• **DATA TO EXAMINE**
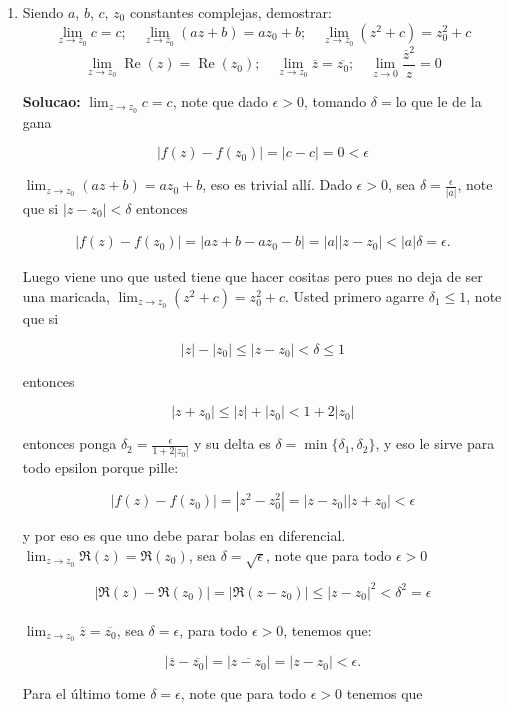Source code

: \documentclass[11pt]{article}
\begin{document}
\begin{enumerate}
    \item Siendo $a$, $b$, $c$, $z_0$ constantes complejas, demostrar:
    \[
    \lim_{z \to z_0} c = c; \quad \lim_{z \to z_0} (a z + b) = a z_0 + b; \quad \lim_{z \to z_0} (z^2 + c) = z_0^2 + c
    \]
    \[
    \lim_{z \to z_0} \operatorname{Re}(z) = \operatorname{Re}(z_0); \quad \lim_{z \to z_0} \overline{z} = \overline{z_0}; \quad \lim_{z \to 0} \frac{\overline{z}^2}{z} = 0
    \]

\textbf{Solucao:} $\lim_{z \to z_0} c = c$, note que dado $\epsilon>0$, tomando $\delta=$lo que le de la gana

$$|f(z)-f(z_0)|=|c-c|=0<\epsilon$$

$\lim_{z\to z_0}(az+b)=az_0+b$, eso es trivial allí. Dado $\epsilon>0$, sea $\delta=\frac{\epsilon}{|a|}$, note que si $|z-z_0|<\delta$ entonces

\begin{align*}
  |f(z)-f(z_0)|=|az+b-az_0-b|=|a||z-z_0|<|a|\delta=\epsilon
.\end{align*}

Luego viene uno que usted tiene que hacer cositas pero pues no deja de ser una maricada, $\lim_{z\to z_0}(z^2+c)=z_0^2+c$. Usted primero agarre $\delta_1\leq 1$, note que si

$$|z|-|z_0|\leq|z-z_0|<\delta\leq1$$

entonces 

$$|z+z_0|\leq|z|+|z_0|<1+2|z_0|$$

entonces ponga $\delta_2=\frac{\epsilon}{1+2|z_0|}$ y su delta es $\delta=\min\{\delta_1,\delta_2\}$, y eso le sirve para todo epsilon porque pille:

$$|f(z)-f(z_0)|=|z^2-z_0^2|=|z-z_0||z+z_0|<\epsilon$$

y por eso es que uno debe parar bolas en diferencial.\\

$\lim_{z\to z_0}\Re(z)=\Re(z_0)$, sea $\delta=\sqrt{\epsilon}$, note que para todo $\epsilon>0$

$$|\Re(z)-\Re(z_0)|=|\Re(z-z_0)|\leq|z-z_0|^2<\delta^2=\epsilon$$\\

$\lim_{z \to z_0} \overline{z}=\overline{z_0}$, sea $\delta=\epsilon$, para todo $\epsilon>0$, tenemos que:

$$|\overline{z}-\overline{z_0}|=|\overline{z-z_0}|=|z-z_0|<\epsilon.$$

Para el último tome $\delta=\epsilon$, note que para todo $\epsilon>0$ tenemos que


\end{enumerate}
\end{document}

• **TASK TO COMPLETE**
Please reproduce the records above exactly, leaving out every picture.

• **WORKED SOLUTION**
Source code

: \documentclass[11pt]{article}
\begin{document}
\begin{enumerate}
    \item Siendo $a$, $b$, $c$, $z_0$ constantes complejas, demostrar:
    \[
    \lim_{z \to z_0} c = c; \quad \lim_{z \to z_0} (a z + b) = a z_0 + b; \quad \lim_{z \to z_0} (z^2 + c) = z_0^2 + c
    \]
    \[
    \lim_{z \to z_0} \operatorname{Re}(z) = \operatorname{Re}(z_0); \quad \lim_{z \to z_0} \overline{z} = \overline{z_0}; \quad \lim_{z \to 0} \frac{\overline{z}^2}{z} = 0
    \]

\textbf{Solucao:} $\lim_{z \to z_0} c = c$, note que dado $\epsilon>0$, tomando $\delta=$lo que le de la gana

$$|f(z)-f(z_0)|=|c-c|=0<\epsilon$$

$\lim_{z\to z_0}(az+b)=az_0+b$, eso es trivial allí. Dado $\epsilon>0$, sea $\delta=\frac{\epsilon}{|a|}$, note que si $|z-z_0|<\delta$ entonces

\begin{align*}
  |f(z)-f(z_0)|=|az+b-az_0-b|=|a||z-z_0|<|a|\delta=\epsilon
.\end{align*}

Luego viene uno que usted tiene que hacer cositas pero pues no deja de ser una maricada, $\lim_{z\to z_0}(z^2+c)=z_0^2+c$. Usted primero agarre $\delta_1\leq 1$, note que si

$$|z|-|z_0|\leq|z-z_0|<\delta\leq1$$

entonces 

$$|z+z_0|\leq|z|+|z_0|<1+2|z_0|$$

entonces ponga $\delta_2=\frac{\epsilon}{1+2|z_0|}$ y su delta es $\delta=\min\{\delta_1,\delta_2\}$, y eso le sirve para todo epsilon porque pille:

$$|f(z)-f(z_0)|=|z^2-z_0^2|=|z-z_0||z+z_0|<\epsilon$$

y por eso es que uno debe parar bolas en diferencial.\\

$\lim_{z\to z_0}\Re(z)=\Re(z_0)$, sea $\delta=\sqrt{\epsilon}$, note que para todo $\epsilon>0$

$$|\Re(z)-\Re(z_0)|=|\Re(z-z_0)|\leq|z-z_0|^2<\delta^2=\epsilon$$\\

$\lim_{z \to z_0} \overline{z}=\overline{z_0}$, sea $\delta=\epsilon$, para todo $\epsilon>0$, tenemos que:

$$|\overline{z}-\overline{z_0}|=|\overline{z-z_0}|=|z-z_0|<\epsilon.$$

Para el último tome $\delta=\epsilon$, note que para todo $\epsilon>0$ tenemos que


\end{enumerate}
\end{document}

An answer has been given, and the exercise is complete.